They [PEGs] are a simple but powerful generalization of regular expressions that are easier to work with than the LALR or LR-1 grammars of traditional parser generators.

Ordered choice becomes a real pain as the language grows. Everyone using regexps for tokenizers has the problem right now. Finding the right ordering for the token pattern in a tokenizer of a medium sized language becomes a lengthy and tedious trial & error game.

### Growing pains

Ordered choice becomes a real pain as the language grows

Is there any formal grammar system that doesn't cause pain as the language grows? If so, I haven't used it.

### Do you want to make a

Do you want to make a statement or do you just want to say something?

### I think you're being asked

I think you're being asked for alternatives that don't exhibit this or similar problems, and perhaps an explanation of how they're avoided.

### PEGs Seem Desirable, But Are They Usable for Large Projects?

Everything I've read about PEGs seems desirable from a PL design perspective, starting with their ability to handle tokenization, but I haven't tried to construct a large grammar with one yet.

Has anyone personally tried writing grammars for moderate to large languages using them?

Did they run into trouble getting the rule order right as Kay suggests and are there any particular language constructs that have caused the most difficulty in that regard? Maybe Kay could give us some examples of rule ordering problem.

### Ordered choices

Ordered choice gives you some work. Other than in the context free case ( BNF ) where A|B commutes [1], ordered choices forces you to place the pattern for longer matches before those for shorter ones. There is no way to achieve this automatically.

My prime example is the tokenizer for Python which uses regular expressions. Python has ~50 different token that will be recognized by the parser. Some of them have substructures e.g. the NUMBER token which is an opaque representation of all kinds of numerals e.g. ints, floats, exponentials etc.

Suppose you want to introduce a new pattern for recognition of IP addresses ( according to IPv4 ). You'd like to make IP addresses literal expressions in your DSL that extends Python. You can't provide an API to the programmer where she just specfies a new token and adds it to the set of token definitions but she has to care for the correct position of the corresponding pattern in a huge regular expression; otherwise localhost 127.0.0.1 will be splitted into '127.0', '.', '0.1' i.e. two float literals and a dot.

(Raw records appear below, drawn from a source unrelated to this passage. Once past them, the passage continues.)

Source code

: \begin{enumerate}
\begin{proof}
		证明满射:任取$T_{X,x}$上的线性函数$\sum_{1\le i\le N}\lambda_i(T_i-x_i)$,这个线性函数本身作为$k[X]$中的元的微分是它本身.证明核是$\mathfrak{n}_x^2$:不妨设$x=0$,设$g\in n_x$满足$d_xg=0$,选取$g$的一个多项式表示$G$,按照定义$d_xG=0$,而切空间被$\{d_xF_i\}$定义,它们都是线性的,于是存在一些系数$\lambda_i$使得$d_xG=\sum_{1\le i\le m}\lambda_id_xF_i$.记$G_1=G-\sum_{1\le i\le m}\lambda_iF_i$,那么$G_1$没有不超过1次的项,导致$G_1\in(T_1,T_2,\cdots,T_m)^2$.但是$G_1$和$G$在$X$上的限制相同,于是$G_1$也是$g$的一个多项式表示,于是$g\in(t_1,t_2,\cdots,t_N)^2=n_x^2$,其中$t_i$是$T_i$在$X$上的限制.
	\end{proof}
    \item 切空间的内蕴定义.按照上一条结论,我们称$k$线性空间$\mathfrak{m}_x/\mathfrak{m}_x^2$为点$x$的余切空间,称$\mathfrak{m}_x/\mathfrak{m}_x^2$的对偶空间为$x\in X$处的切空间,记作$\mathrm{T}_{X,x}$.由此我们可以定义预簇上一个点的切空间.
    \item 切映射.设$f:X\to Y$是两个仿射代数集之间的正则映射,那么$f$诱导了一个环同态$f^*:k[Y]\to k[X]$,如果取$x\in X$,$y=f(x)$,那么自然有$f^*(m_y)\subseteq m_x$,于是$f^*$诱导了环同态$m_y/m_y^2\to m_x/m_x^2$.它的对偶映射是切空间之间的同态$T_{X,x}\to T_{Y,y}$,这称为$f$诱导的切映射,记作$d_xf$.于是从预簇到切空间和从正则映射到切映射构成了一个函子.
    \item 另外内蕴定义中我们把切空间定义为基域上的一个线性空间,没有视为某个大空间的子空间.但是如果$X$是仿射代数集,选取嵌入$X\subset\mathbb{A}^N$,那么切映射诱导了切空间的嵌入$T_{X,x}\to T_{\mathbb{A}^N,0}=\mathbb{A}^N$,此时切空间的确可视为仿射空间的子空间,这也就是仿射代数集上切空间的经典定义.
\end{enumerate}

The tokenizer.py module of Pythons standard library gives a nice illustration. All relevant regular expressions are defined and also the grouping. One can tinker around with it and transform e.g. the ordered choice:

PlainToken = group(Number, Funny, String, Name)

into

PlainToken = group(Funny, Number, String, Name)

and see what happens ( don't know if this particular permutation causes havoc but some do for sure ).

[1] I don't want to leave the impression that (E)BNF is without problems. It's just not fair to say that PEGs solve them and finally load more work on the user at other places.

### EBNF doesn't fix it either

EBNF doesn't fix it either though, you just end up with ambiguity which still needs resolving.

That said, I'm using a separate lexing pass with Parsec these days (admittedly partly because that lets me implement layout).

### Longest match fixes

There are always one or more hungry state machines and each of them wants to eat as much characters as it can according to its specification ( production rule ). The one with the most appetite is allowed to build the token. This resolves the ambiguity. The lexer will always prefer producing IP_ADDRESS over FLOAT DOT FLOAT even if the latter is a valid token sequence accepted by the parser.

So longest match is a dumb but effective and often even sufficient disambiguation strategy. There are of course cases where it is
inadequate but then individual and context sensitive parsers as for C are likely needed.